Hey all,
I've been reading about it but wanted to get a crowdsourced opinion on adding GPG information to business cards. The fingerprint is LOOONG but probably the most accurate way to identify yourself, alongside your email address. What about Key ID's? Are they too easily forged on key servers?
I want to make sure I am recommending the best practise before rolling it out to the whole team.
I kind of geek out when I see someone has their GPG fingerprint on their card. Mine has my full fingerprint as well.
We've been seeing a small trend of forged short IDs lately, and while it's unlikely to affect most folks, it's probably wise to have the whole fingerprint, given a choice… The hope is that they can confirm your key with precision, after all.

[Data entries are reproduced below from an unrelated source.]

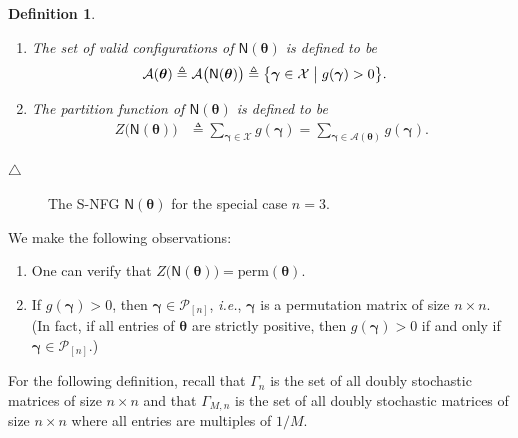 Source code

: \documentclass[journal,lettersize,twocolumn]{IEEEtran} %
\newtheorem{definition}[theorem]{Definition}
\newcommand{\edefinition}{\hfill$\triangle$}
\newcommand{\vect}[1]{ \bm{#1} }
\newcommand{\set}[1]{\mathcal{#1}}
\newcommand{\vgam}{ \vect{\gamma} }
\newcommand{\sfN}{ \mathsf{N} }
\newcommand{\matr}[1]{ \bm{#1} }
\newcommand{\defeq}{ \triangleq }
\newcommand{\setX}{ \set{X} }
\newcommand{\perm}{ \mathrm{perm} }
\newcommand{\setP}{\set{P}}
\newcommand{\mtheta}{\matr{\theta}}
\newcommand{\setA}{ \set{A} }
\newcommand{\vgamzo}{\vgam}
\newcommand{\ie}{\textit{i.e.}}
\begin{document}
\begin{definition}
\begin{enumerate}
  \item The set of valid configurations of $ \sfN(\mtheta) $ is
    defined to be
    \begin{align*}
      \setA(\mtheta)
        &\defeq
           \setA\bigl( \sfN(\mtheta) \bigr)
         \defeq 
           \bigl\{
             \vgamzo \in \setX
           \bigm|
             g(\vgamzo) > 0
           \bigr\}.
    \end{align*}
    
  \item The partition function of $ \sfN(\mtheta) $ is defined to be
    \begin{align*}
      Z\bigl( \sfN(\mtheta) \bigr)
        &\defeq 
           \sum_{\vgamzo \in \setX }
             g(\vgamzo)
         = \sum_{\vgamzo \in \setA(\mtheta) }
             g(\vgamzo).
    \end{align*}

  \end{enumerate}
  \vspace{-0.25cm}
  \edefinition
\end{definition}

%

\begin{figure}[t]
  \centering
  
  \caption{The S-NFG $ \sfN(\mtheta) $ for the special case $ n = 3 $.}
  \label{sec:1:fig:15}
  \vspace{-0.0cm}
\end{figure}

%

We make the following observations:
\begin{enumerate}

\item One can verify that $Z\bigl( \sfN(\mtheta) \bigr) = \perm(\mtheta)$.

\item If $ g(\vgamzo) > 0 $, then $ \vgamzo \in \setP_{[n]} $,
  \ie, $\vgamzo$ is a permutation matrix of size $n \times n$. (In
  fact, if all entries of $\mtheta$ are strictly positive, then
  $ g(\vgamzo) > 0 $ if and only if $ \vgamzo \in \setP_{[n]} $.)

\end{enumerate}

%

For the following definition, recall that $\Gamma_{n}$ is the set of all
doubly stochastic matrices of size $n \times n$ and that $\Gamma_{M,n}$ is the
set of all doubly stochastic matrices of size $n \times n$ where all entries
are multiples of $1/M$.
\end{document}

I've got my full GPG fingerprint on the back of my card, as well as the link gellman.us/pgp, which offers several means of verification and alternative secure contacts. That also lets me update the contacts when needed. Most people don't care and don't really look at that stuff. People who do care appreciate the thoroughness.

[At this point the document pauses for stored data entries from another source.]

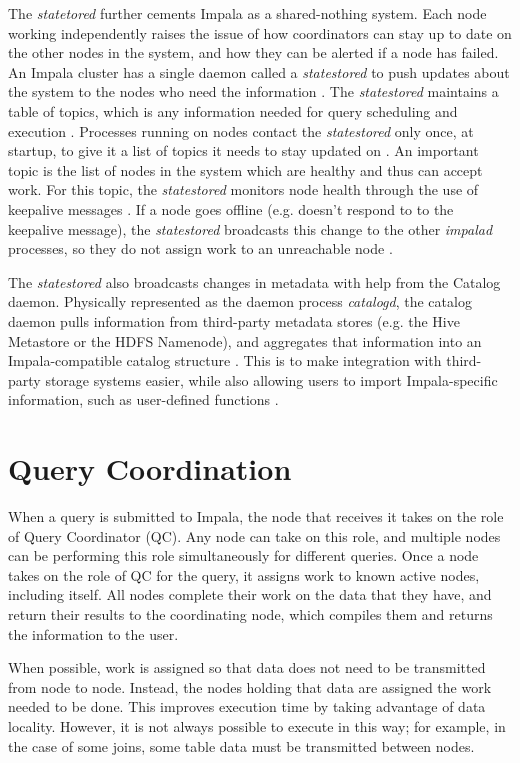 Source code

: \documentclass[onecolumn, draftclsnofoot,10pt, compsoc]{IEEEtran}
\begin{document}
The \textit{statetored} further cements Impala as a shared-nothing system.
Each node working independently raises the issue of how coordinators can stay up to date on the other nodes in the system, and how they can be alerted if a node has failed.
An Impala cluster has a single daemon called a \textit{statestored} to push updates about the system to the nodes who need the information \cite{Impala}.
The \textit{statestored} maintains a table of topics, which is any information needed for query scheduling and execution \cite{ImpalaGuide}.
Processes running on nodes contact the \textit{statestored} only once, at startup, to give it a list of topics it needs to stay updated on \cite{Impala}. 
An important topic is the list of nodes in the system which are healthy and thus can accept work. 
For this topic, the \textit{statestored} monitors node health through the use of keepalive messages \cite{Impala}.
If a node goes offline (e.g. doesn’t respond to to the keepalive message), the \textit{statestored} broadcasts this change to the other \textit{impalad} processes, so they do not assign work to an unreachable node \cite{ImpalaGuide}.

The \textit{statestored} also broadcasts changes in metadata with help from the Catalog daemon.
Physically represented as the daemon process \textit{catalogd}, the catalog daemon pulls information from third-party metadata stores (e.g. the Hive Metastore or the HDFS Namenode), and aggregates that information into an Impala-compatible catalog structure \cite{Impala}. 
This is to make integration with third-party storage systems easier, while also allowing users to import Impala-specific information, such as user-defined functions \cite{Impala}.

\section{Query Coordination}
When a query is submitted to Impala, the node that receives it takes on the role of Query Coordinator (QC).
Any node can take on this role, and multiple nodes can be performing this role simultaneously for different queries.
Once a node takes on the role of QC for the query, it assigns work to known active nodes, including itself. 
All nodes complete their work on the data that they have, and return their results to the coordinating node, which compiles them and returns the information to the user. 

When possible, work is assigned so that data does not need to be transmitted from node to node.
Instead, the nodes holding that data are assigned the work needed to be done.
This improves execution time by taking advantage of data locality.
However, it is not always possible to execute in this way; for example, in the case of some joins, some table data must be transmitted between nodes. 
\end{document}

With respect to forged short IDs and keyserver confusion in general, you may want to point potential correspondents towards this key server:
They verify key submissions, before publishing your key, by emailing you a link that is encrypted with your public key, thereby verifying that you control the email address and the private key.
This key server doesn't federate with other key servers or use the web of trust, so it's bad for core infrastructure developers who sign code and rely on the web of trust.

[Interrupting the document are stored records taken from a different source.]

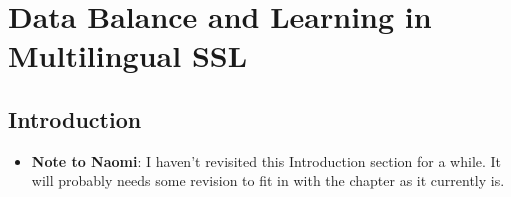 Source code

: 

\chapter{Data Balance and Learning in Multilingual SSL}\label{chapter5}
\section{Introduction}\label{ed_sec:introduction}
\begin{itemize}
    \item \textbf{Note to Naomi}: I haven't revisited this Introduction section for a while. It will probably needs some revision to fit in with the chapter as it currently is.
\end{itemize}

However, it's a much cleaner and more secure experience for people who just want to write emails, since their verification process eliminates the forged key problem.
Standard disclaimer: I am not affiliated with Mailvelope. My opinions are my own.
You want to recommend the full fingerprint, as this is what someone will use to verify ownership when they get around to looking up your key on this or that keyserver. You also want to make sure that if you are circulating a card with a fingerprint on it that the key can be found on all the main keyservers, or the point is kind of moot.
The purpose of the long fingerprint on the card is only so that when you personally hand your card to someone else, they will have de facto "careful checking" by the fact you gave it to them in person.
It's also kind of a nice conversation starter about pgp when someone asks "what is that?"